» ABOUT THIS TASK:
From the entries below, reproduce exactly the line containing "- [2015-16 Code.org", the line containing "## Learn More About Our Approach", and every line in between, with nothing added.

» DATA PROVIDED:
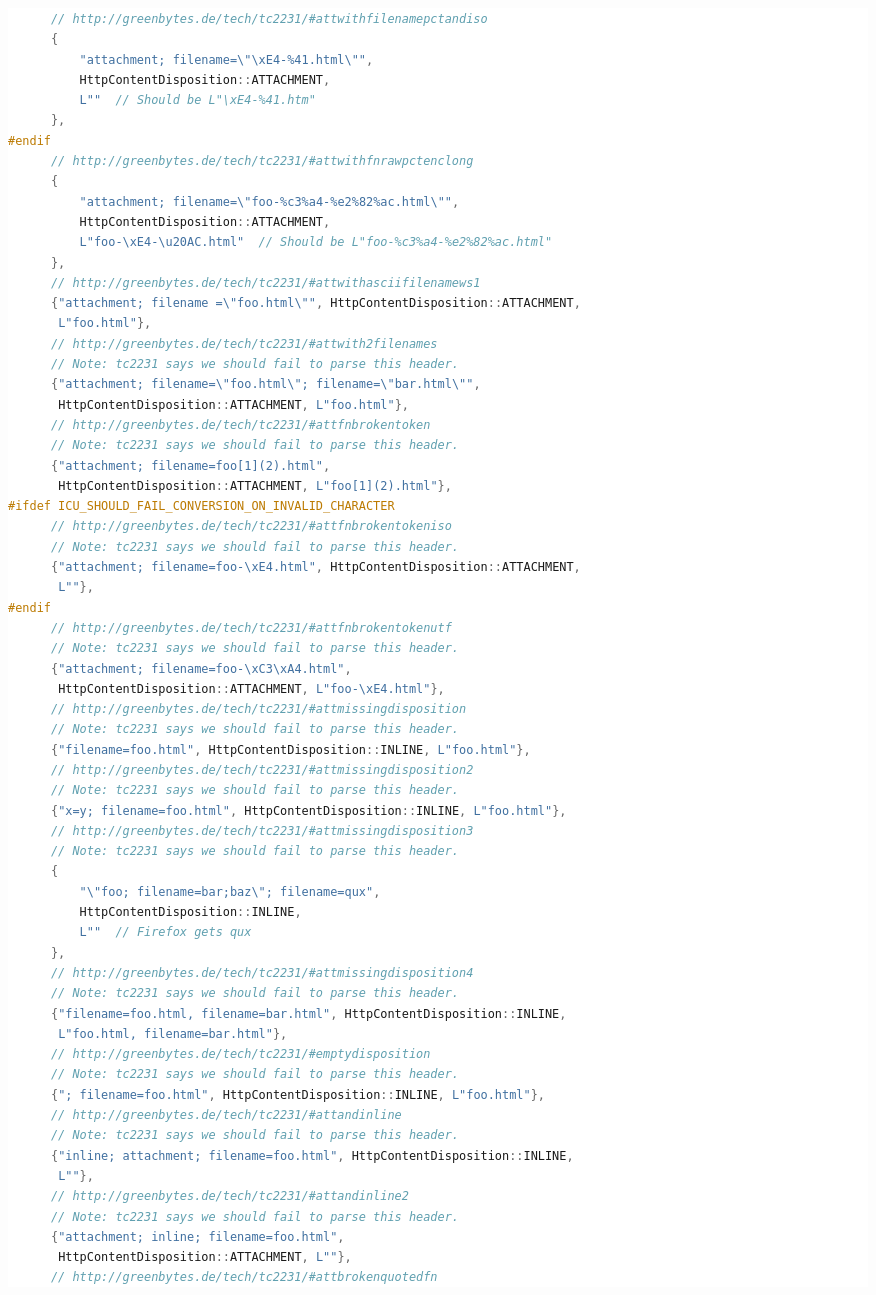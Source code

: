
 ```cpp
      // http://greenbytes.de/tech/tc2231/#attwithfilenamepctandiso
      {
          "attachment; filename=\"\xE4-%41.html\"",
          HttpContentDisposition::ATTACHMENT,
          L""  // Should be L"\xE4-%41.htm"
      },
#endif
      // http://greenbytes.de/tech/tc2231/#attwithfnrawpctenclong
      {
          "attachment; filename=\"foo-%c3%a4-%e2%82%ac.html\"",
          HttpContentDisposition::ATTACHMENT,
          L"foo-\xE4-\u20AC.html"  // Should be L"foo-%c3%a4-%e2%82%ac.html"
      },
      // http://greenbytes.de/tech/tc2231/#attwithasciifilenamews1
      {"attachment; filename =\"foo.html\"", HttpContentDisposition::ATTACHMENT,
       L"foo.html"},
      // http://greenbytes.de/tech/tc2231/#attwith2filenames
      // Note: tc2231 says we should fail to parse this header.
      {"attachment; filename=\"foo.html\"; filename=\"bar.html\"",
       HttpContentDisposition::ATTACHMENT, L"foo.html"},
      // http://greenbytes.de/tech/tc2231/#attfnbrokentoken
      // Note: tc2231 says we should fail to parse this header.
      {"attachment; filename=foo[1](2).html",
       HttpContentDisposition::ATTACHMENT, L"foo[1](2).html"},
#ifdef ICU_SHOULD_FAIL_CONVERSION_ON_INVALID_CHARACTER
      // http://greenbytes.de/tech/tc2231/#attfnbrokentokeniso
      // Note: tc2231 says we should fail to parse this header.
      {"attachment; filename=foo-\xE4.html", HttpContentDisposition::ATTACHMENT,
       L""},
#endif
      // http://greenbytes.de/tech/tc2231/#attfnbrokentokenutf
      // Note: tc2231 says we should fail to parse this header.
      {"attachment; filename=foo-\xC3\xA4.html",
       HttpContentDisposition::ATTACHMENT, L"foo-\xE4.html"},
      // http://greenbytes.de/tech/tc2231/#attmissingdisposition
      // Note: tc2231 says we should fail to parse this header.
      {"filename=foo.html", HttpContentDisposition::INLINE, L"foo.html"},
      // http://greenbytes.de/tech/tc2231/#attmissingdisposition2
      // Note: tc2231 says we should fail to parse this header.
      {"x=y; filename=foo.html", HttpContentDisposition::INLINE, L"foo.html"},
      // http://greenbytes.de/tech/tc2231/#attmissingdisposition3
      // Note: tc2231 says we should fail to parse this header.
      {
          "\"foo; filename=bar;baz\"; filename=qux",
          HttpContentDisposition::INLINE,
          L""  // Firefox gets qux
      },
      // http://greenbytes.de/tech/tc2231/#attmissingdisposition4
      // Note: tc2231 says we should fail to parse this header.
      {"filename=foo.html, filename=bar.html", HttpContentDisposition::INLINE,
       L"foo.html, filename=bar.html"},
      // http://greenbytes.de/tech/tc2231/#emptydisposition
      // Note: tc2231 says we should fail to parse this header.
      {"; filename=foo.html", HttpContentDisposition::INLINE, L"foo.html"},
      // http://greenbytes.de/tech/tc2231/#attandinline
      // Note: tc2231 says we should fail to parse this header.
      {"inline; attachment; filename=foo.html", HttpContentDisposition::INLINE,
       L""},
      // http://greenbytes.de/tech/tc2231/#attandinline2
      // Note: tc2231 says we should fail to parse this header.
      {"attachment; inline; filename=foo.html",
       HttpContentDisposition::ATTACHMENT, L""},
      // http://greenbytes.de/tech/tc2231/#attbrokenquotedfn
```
* * *
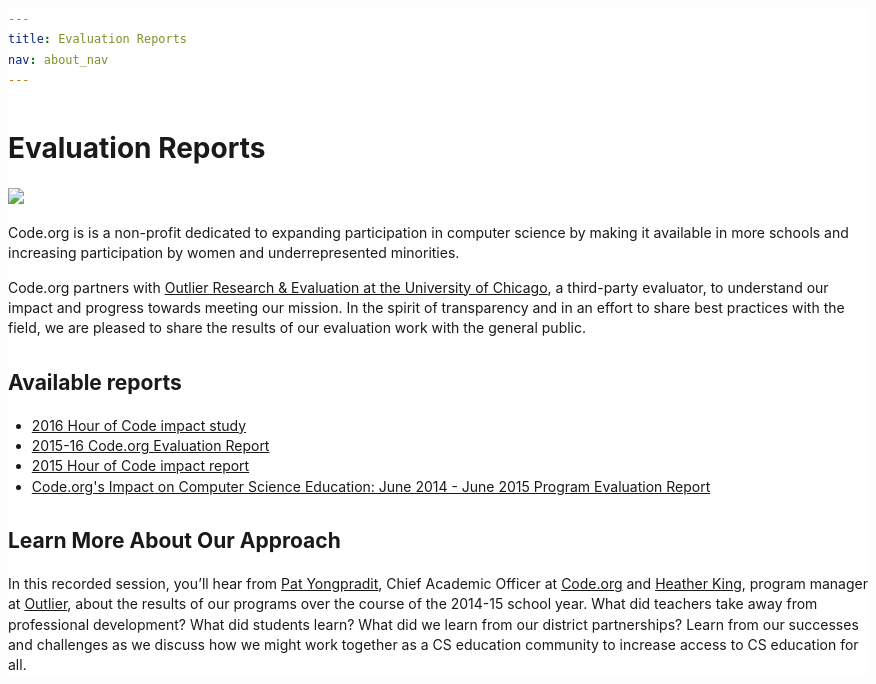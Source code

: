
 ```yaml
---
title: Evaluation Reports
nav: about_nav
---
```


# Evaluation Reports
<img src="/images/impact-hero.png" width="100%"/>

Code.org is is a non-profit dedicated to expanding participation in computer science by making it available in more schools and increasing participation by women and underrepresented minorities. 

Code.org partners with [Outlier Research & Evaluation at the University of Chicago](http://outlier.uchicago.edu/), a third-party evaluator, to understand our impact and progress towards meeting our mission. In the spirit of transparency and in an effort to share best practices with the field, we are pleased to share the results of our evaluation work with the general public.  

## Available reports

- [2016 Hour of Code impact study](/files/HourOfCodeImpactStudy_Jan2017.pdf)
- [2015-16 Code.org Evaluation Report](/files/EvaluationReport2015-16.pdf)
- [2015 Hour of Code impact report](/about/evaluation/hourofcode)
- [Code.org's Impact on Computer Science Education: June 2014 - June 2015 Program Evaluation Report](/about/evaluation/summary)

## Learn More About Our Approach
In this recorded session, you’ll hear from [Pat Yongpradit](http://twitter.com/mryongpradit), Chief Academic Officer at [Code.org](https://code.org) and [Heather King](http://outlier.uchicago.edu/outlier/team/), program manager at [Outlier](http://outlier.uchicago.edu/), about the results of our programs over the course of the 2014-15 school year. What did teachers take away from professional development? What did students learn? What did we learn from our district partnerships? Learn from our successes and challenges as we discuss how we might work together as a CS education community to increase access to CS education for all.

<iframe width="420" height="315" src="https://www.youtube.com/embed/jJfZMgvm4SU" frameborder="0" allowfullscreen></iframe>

» ANSWER BOX:
- [2015-16 Code.org Evaluation Report](/files/EvaluationReport2015-16.pdf)
- [2015 Hour of Code impact report](/about/evaluation/hourofcode)
- [Code.org's Impact on Computer Science Education: June 2014 - June 2015 Program Evaluation Report](/about/evaluation/summary)

## Learn More About Our Approach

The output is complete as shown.